TV Shock Sensation - Show Goes Entirely To Plan

 I have commented recently about crap clickbait headlines in local online "newspapers", such as this one about a non-existent Big Cat Peril. We have come to expect this sort of lazy, regurgitated journalism on such sites. But surely the national press have higher standards? Perhaps not the tabloids but the heavyweights that pride themselves on their ethics and principles? 

Wrong again. Here is a story in The Independent about a certain well-known TV show. For those who have recently immigrated from Tharg,  the Great British Bake-Off is a sequence of knockout competitions in which 12 amateur bakers are eliminated, one a week, until three remain to contest the final. Let me repeat this simple format. They are regularly eliminated. Now look at the press snippet


I glanced over the body of the story. I thought, yes, well, maybe out of the five million or so who watched, perhaps a goodly portion - say one million, had swamped the Channel 4 switchboard to register their contumely and demand the reinstatement of the wronged cake maestro. Of course, that the show was filmed several months ago, and the outcome long since determined, does not need to be brought into account.  Alas, the hoped-for images of crowds thronging the streets around the studios, holding flaming torches, waving pitchforks and demanding the exile of the Head of Creativity (yes, her again) were strangely absent. So too were any details of the numbers of these stunned viewers. In fact, it seems reasonable to infer that absolutely nobody at all was "stunned" that a TV show based on weekly eliminations eliminated a contestant. Upset at the premature departure of a favourite, certainly. Perhaps irritated at the show's format which bases the ejections on the performance of the week and does not take into account past successes. But this has been how it has worked since the first series. Nobody, except our Thargian friends, could possibly be left aghast, struggling for breath, weeping with frustration and shock, rushing to social media to set up a support group and begin crowd-funding a legal campaign.

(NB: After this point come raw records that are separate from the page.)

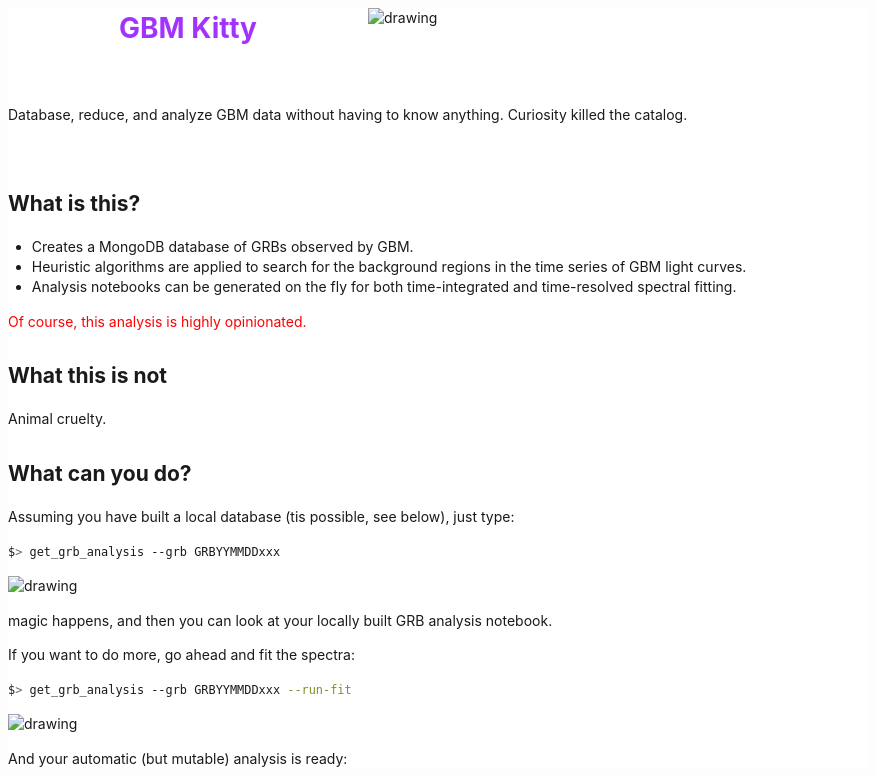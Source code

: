 <div  >
<img src="https://raw.githubusercontent.com/grburgess/gbm_kitty/master/logo.png" alt="drawing" width="500" align="right"/>
<header >
  <h1>
   <p style="color:#A233FF;"> GBM Kitty </p>
  </h1>
</header>

Database, reduce, and analyze GBM data without having to know anything. Curiosity killed the catalog. 

<br/>
</div>



## What is this?

* Creates a MongoDB database of GRBs observed by GBM. 
* Heuristic algorithms are applied to search for the background regions in the time series of GBM light curves. 
* Analysis notebooks can be generated on the fly for both time-integrated and time-resolved spectral fitting. 

 <p style="color: red;"> Of course, this analysis is highly opinionated.</p>

## What this is not

Animal cruelty. 

## What can you do?

Assuming you have built a local database (tis possible, see below), just type:

```bash
$> get_grb_analysis --grb GRBYYMMDDxxx

```

<img src="https://raw.githubusercontent.com/grburgess/gbm_kitty/master/media/nfit.gif" alt="drawing" width="800" align="center"/>


magic happens, and then you can look at your locally built GRB analysis notebook. 

If you want to do more, go ahead and fit the spectra:

```bash
$> get_grb_analysis --grb GRBYYMMDDxxx --run-fit

```

<img src="https://raw.githubusercontent.com/grburgess/gbm_kitty/master/media/fit.gif" alt="drawing" width="800" align="center"/>


And your automatic (but mutable) analysis is ready:
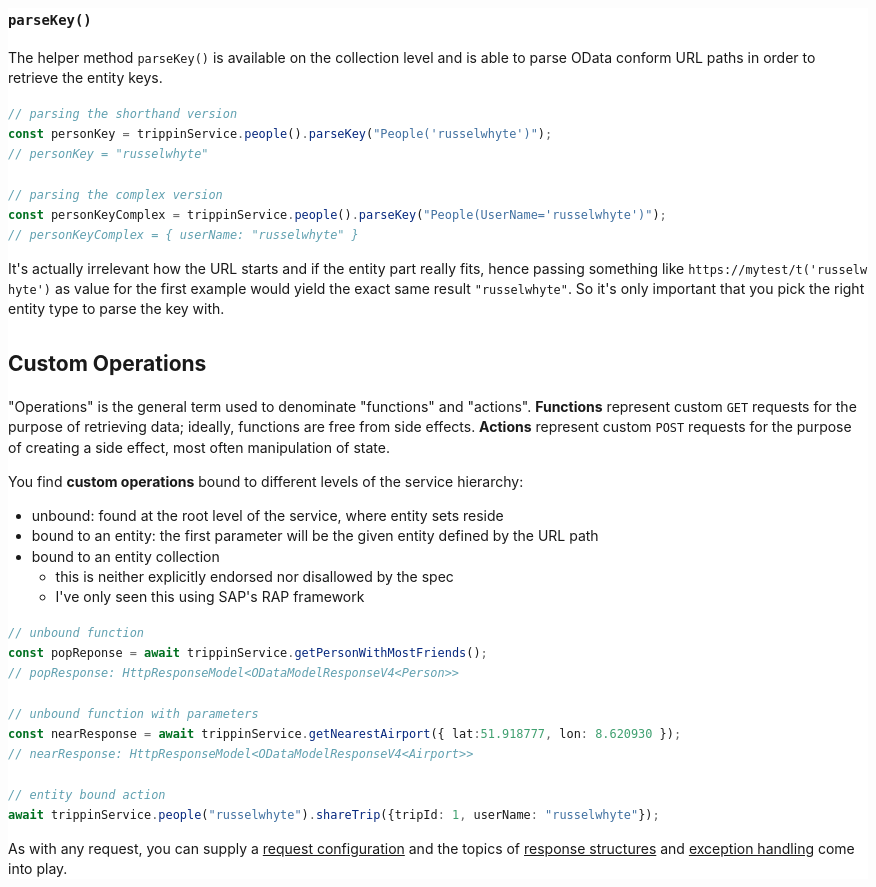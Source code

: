 ### `parseKey()`

The helper method `parseKey()` is available on the collection level and is able to parse OData conform
URL paths in order to retrieve the entity keys.

```ts
// parsing the shorthand version
const personKey = trippinService.people().parseKey("People('russelwhyte')");
// personKey = "russelwhyte"

// parsing the complex version
const personKeyComplex = trippinService.people().parseKey("People(UserName='russelwhyte')");
// personKeyComplex = { userName: "russelwhyte" }
```

It's actually irrelevant how the URL starts and if the entity part really fits, hence passing something
like `https://mytest/t('russelwhyte')` as value for the first example would yield the exact same result
`"russelwhyte"`. So it's only important that you pick the right entity type to parse the key with.

## Custom Operations

"Operations" is the general term used to denominate "functions" and "actions".
**Functions** represent custom `GET` requests for the purpose of retrieving data;
ideally, functions are free from side effects.
**Actions** represent custom `POST` requests for the purpose of creating a side effect,
most often manipulation of state.

You find **custom operations** bound to different levels of the service hierarchy:

- unbound: found at the root level of the service, where entity sets reside
- bound to an entity: the first parameter will be the given entity defined by the URL path
- bound to an entity collection
  - this is neither explicitly endorsed nor disallowed by the spec
  - I've only seen this using SAP's RAP framework

```ts
// unbound function
const popReponse = await trippinService.getPersonWithMostFriends();
// popResponse: HttpResponseModel<ODataModelResponseV4<Person>>

// unbound function with parameters
const nearResponse = await trippinService.getNearestAirport({ lat:51.918777, lon: 8.620930 });
// nearResponse: HttpResponseModel<ODataModelResponseV4<Airport>>

// entity bound action
await trippinService.people("russelwhyte").shareTrip({tripId: 1, userName: "russelwhyte"});
```

As with any request, you can supply a [request configuration](#request-configuration) and the topics
of [response structures](#response-structures) and [exception handling](#exception-handling) come
into play.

Had the Independent gone with "GBBO - some viewers unhappy with this week's elimination but most shrugged it off", I would have had no quibble at the accuracy of their reporting. As it is, I feel cheated because I took the time ( a few moments out of my busy lifestyle, as one might say who knew nothing about me) to glance down the article before realising the vapidity of the content and then reaching for my trusty keyboard to hammer out this piece. And that is as far as I wish to take it.